* **WORK TO BE COMPLETED**
Please retype, character for character, the portion of the entries below that runs from the line containing "위치 계정 구성에 대한" to the last line.

Source texts of formatted documents
......

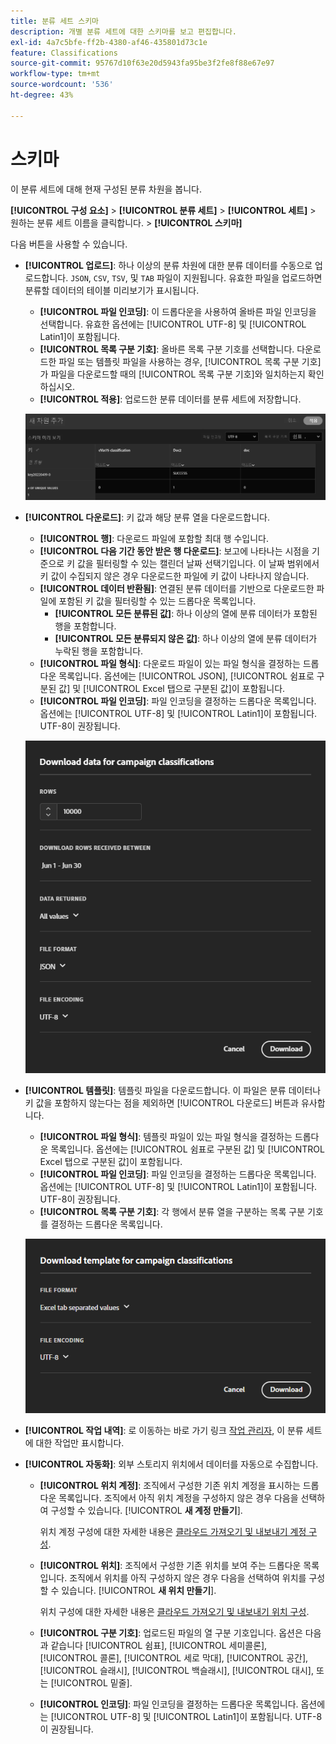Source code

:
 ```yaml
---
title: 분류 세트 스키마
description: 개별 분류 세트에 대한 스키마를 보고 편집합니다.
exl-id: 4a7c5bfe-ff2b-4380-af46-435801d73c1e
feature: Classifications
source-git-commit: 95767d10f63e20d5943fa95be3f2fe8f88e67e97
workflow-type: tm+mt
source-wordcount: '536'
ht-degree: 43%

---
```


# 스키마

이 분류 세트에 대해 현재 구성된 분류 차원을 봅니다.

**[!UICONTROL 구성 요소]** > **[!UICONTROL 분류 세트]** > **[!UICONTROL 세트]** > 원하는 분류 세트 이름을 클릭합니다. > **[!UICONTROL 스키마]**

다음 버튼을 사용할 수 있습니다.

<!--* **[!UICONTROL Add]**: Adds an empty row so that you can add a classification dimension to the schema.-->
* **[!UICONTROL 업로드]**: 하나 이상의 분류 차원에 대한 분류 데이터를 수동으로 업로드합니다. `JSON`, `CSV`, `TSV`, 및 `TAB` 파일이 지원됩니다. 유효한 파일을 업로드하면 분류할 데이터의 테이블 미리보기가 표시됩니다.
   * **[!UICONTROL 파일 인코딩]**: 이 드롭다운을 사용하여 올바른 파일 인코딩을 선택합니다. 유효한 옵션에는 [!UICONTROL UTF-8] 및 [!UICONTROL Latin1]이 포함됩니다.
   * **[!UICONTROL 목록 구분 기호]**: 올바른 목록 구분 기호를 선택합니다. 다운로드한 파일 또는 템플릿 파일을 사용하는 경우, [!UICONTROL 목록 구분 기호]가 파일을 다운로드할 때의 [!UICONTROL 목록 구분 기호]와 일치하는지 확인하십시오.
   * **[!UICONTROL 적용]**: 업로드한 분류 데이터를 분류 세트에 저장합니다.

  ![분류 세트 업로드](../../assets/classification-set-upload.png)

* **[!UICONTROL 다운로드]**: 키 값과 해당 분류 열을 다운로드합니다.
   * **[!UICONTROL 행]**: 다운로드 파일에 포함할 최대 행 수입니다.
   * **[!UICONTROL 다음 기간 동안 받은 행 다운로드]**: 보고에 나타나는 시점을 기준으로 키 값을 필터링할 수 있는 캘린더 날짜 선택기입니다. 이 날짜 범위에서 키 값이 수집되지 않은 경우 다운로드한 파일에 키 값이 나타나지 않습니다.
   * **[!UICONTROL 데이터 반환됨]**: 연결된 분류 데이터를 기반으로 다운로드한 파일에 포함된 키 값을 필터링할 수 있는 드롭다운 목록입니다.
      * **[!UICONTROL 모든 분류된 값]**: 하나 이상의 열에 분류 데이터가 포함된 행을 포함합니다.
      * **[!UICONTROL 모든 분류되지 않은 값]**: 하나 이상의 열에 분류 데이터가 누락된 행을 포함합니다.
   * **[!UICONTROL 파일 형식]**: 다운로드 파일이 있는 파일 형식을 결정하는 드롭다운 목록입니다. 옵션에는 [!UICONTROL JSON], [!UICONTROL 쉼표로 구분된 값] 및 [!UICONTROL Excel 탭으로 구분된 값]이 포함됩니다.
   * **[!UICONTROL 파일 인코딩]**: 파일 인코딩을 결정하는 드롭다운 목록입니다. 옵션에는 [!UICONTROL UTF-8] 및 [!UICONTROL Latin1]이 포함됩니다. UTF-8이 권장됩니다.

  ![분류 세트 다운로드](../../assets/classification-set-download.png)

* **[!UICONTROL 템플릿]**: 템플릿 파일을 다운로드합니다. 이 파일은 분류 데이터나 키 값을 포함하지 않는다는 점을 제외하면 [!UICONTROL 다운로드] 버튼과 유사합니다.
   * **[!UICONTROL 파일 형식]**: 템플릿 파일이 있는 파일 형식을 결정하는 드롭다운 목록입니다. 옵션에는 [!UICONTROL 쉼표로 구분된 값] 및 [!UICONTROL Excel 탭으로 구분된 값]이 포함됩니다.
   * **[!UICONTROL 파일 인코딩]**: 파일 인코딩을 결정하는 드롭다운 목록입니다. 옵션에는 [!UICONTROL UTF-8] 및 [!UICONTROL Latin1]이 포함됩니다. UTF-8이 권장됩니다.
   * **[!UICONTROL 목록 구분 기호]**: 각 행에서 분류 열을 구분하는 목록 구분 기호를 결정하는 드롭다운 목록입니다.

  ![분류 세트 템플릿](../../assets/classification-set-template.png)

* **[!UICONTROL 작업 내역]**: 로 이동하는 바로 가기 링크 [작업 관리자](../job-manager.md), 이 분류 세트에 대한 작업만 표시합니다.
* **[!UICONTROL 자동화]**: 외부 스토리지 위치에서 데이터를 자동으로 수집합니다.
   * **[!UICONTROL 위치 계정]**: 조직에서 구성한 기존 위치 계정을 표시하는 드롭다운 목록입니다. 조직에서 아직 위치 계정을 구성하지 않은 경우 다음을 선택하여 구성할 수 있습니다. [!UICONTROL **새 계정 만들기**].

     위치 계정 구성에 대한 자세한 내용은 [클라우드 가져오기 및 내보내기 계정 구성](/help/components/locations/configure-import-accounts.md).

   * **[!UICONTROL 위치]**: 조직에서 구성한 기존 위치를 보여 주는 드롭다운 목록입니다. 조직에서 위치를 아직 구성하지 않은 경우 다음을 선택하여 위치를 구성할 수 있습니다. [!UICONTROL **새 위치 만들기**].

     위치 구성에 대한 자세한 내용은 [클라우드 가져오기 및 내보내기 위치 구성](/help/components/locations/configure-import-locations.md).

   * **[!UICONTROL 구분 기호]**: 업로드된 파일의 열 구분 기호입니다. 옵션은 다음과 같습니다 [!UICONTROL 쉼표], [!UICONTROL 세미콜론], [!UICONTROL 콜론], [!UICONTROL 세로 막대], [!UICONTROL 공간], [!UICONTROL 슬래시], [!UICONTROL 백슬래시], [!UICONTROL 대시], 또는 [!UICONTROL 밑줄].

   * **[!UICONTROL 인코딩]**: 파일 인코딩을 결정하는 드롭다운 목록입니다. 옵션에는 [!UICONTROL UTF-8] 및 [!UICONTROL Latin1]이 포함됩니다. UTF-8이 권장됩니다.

......

* **EXERCISE ANSWER**
     위치 계정 구성에 대한 자세한 내용은 [클라우드 가져오기 및 내보내기 계정 구성](/help/components/locations/configure-import-accounts.md).

   * **[!UICONTROL 위치]**: 조직에서 구성한 기존 위치를 보여 주는 드롭다운 목록입니다. 조직에서 위치를 아직 구성하지 않은 경우 다음을 선택하여 위치를 구성할 수 있습니다. [!UICONTROL **새 위치 만들기**].

     위치 구성에 대한 자세한 내용은 [클라우드 가져오기 및 내보내기 위치 구성](/help/components/locations/configure-import-locations.md).

   * **[!UICONTROL 구분 기호]**: 업로드된 파일의 열 구분 기호입니다. 옵션은 다음과 같습니다 [!UICONTROL 쉼표], [!UICONTROL 세미콜론], [!UICONTROL 콜론], [!UICONTROL 세로 막대], [!UICONTROL 공간], [!UICONTROL 슬래시], [!UICONTROL 백슬래시], [!UICONTROL 대시], 또는 [!UICONTROL 밑줄].

   * **[!UICONTROL 인코딩]**: 파일 인코딩을 결정하는 드롭다운 목록입니다. 옵션에는 [!UICONTROL UTF-8] 및 [!UICONTROL Latin1]이 포함됩니다. UTF-8이 권장됩니다.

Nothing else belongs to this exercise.